Data for analysis were considered across 4 violence perpetration outcome classifications. First, a broad interpersonal violence perpetration definition (any physical assault, robbery, sexual offenses, illegal threats or intimidation, and arson). Within this classification male, female, and data combined by sex were grouped separately using nonoverlapping samples, and subgroup analyses (not in protocol but added based on reviewer suggestion) were undertaken to examine for sources of heterogeneity (substance misuse comorbidity, geographical region of study, study quality, study type, nature of control group, patient sample, and outcome measure). While data from studies that included homicide, sexual offenses, or arson within their broad violent outcome definition were included within this classification, if a study considered only 1 of those specific offenses in isolation, it was considered separately. Data included within separate classifications for homicide, sexual offenses, and arson were either disaggregated from studies that used a broad definition but also reported separated offenses or from studies that considered only these outcomes (ie, no broad violence category). A total of 12 studies of homicide,21,29-32 arson,33-35 and sexual offenses36-39 were included in these separate classifications that were not otherwise included in the broader violence perpetration classification owing either to reporting only that specific offense or to issues of population overlap that did not apply within the separate offense classification. Within the arson classification, meta-analysis was not undertaken owing to the clinical heterogeneity of fire-setting definitions.
We generated unadjusted pooled odds ratios (ORs) with 95% CIs for risk of violence perpetration outcomes using random-effects meta-analysis. Heterogeneity was examined using Cochran Q and the I2 statistic. Analyses were undertaken using R version 3.6.1 (the R Foundation)40 and the R package meta.41 The Mantel-Haenszel method was used to combine odds ratios from 2 × 2 tables, with continuity correction of 0.5 in studies with zero cell frequencies.
Interpersonal Violence Perpetration as Outcome
Twenty-four studies were included (N = 51 309 individuals with schizophrenia spectrum disorders; reported mean age of 21 to 54 years at follow-up; of those studies that reported outcomes separately by sex, there were 19 976 male individuals and 14 275 female individuals), 16 of which were from the original review (n = 9954 individuals with schizophrenia spectrum disorders [19.4%]), and 8 of which were identified from updated searches (n = 41 355 [80.6%]). Studies were based in 15 countries: 5 from the US,42-46 3 from Sweden,2,47,48 2 from Israel reported in 3 publications,49-51 2 from Denmark,52,53 2 from Finland reported in 3 articles,54-56 1 from Switzerland reported in 3 publications,57-59 and 1 each from Australia,12 Austria,60 Canada,61 Czech Republic,62 Egypt,63 Ethiopia,64 Germany,65 New Zealand66 and the UK.67 See the Table for a summary of included studies and eTable 3 in the Supplement for additional details.

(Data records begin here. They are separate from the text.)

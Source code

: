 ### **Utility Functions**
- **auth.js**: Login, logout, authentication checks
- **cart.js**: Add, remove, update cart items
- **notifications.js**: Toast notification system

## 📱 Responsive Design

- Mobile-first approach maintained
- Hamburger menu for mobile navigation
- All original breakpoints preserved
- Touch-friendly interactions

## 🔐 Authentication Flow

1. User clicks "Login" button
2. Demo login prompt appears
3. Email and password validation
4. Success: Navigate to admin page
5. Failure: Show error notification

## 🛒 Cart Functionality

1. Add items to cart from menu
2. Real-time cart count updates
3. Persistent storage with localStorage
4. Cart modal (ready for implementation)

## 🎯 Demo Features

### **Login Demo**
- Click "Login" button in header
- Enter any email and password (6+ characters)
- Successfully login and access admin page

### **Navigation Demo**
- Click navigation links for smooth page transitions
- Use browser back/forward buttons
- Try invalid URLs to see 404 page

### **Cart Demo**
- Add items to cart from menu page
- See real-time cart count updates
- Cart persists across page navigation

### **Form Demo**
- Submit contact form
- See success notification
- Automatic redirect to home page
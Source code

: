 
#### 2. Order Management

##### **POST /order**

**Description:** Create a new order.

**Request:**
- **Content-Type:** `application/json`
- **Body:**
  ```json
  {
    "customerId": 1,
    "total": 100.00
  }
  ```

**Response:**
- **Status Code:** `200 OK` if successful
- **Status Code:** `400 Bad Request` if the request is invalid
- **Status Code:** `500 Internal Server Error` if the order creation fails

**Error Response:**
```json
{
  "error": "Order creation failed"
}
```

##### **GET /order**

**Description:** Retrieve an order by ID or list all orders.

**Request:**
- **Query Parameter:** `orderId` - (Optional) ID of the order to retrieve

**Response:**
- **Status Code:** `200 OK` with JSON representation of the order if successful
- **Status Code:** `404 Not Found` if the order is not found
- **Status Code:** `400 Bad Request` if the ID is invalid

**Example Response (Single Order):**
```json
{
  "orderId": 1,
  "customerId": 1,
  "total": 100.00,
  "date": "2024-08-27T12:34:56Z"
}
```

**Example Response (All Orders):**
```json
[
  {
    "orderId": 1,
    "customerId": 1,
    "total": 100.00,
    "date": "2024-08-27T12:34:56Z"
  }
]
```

Characteristics of Included Studies
For outcomes, 15 studies used register-based measures of violent criminality2,12,46-48,51-53,55,56,59-61,65,67 (n = 50 250 [97.9%]) and 9 used self- or informant-report measures (n = 1059 [2.1%]) either solely42,44,45,50,62-64 or in combination with register-based data.43,66 Ten studies included only individuals with schizophrenia spectrum disorders who had at least 1 inpatient hospitalization43,46,47,51-53,59,62,65,67 (n = 11 011 [21.5%]), whereas 14 studies (n = 40 298 [78.5%]) identified individuals with schizophrenia spectrum disorders in the community or who had been in contact with a broader range of inpatient and outpatient care settings.2,12,42,44,45,48,50,55,56,60,61,63,64,66 Thirteen reports were considered overall good quality (scoring 7 to 9 of 9 overall and evenly across domains on the Newcastle-Ottawa Quality Assessment Scale),2,12,43,45,47,51-53,55,56,61,62,66 and 11 were considered poor to fair (eTable 4 in the Supplement).42,44,46,48,50,59,60,63-65,67 The mean (SD; interquartile range) quality score was 7.0 (1.5; 6-8).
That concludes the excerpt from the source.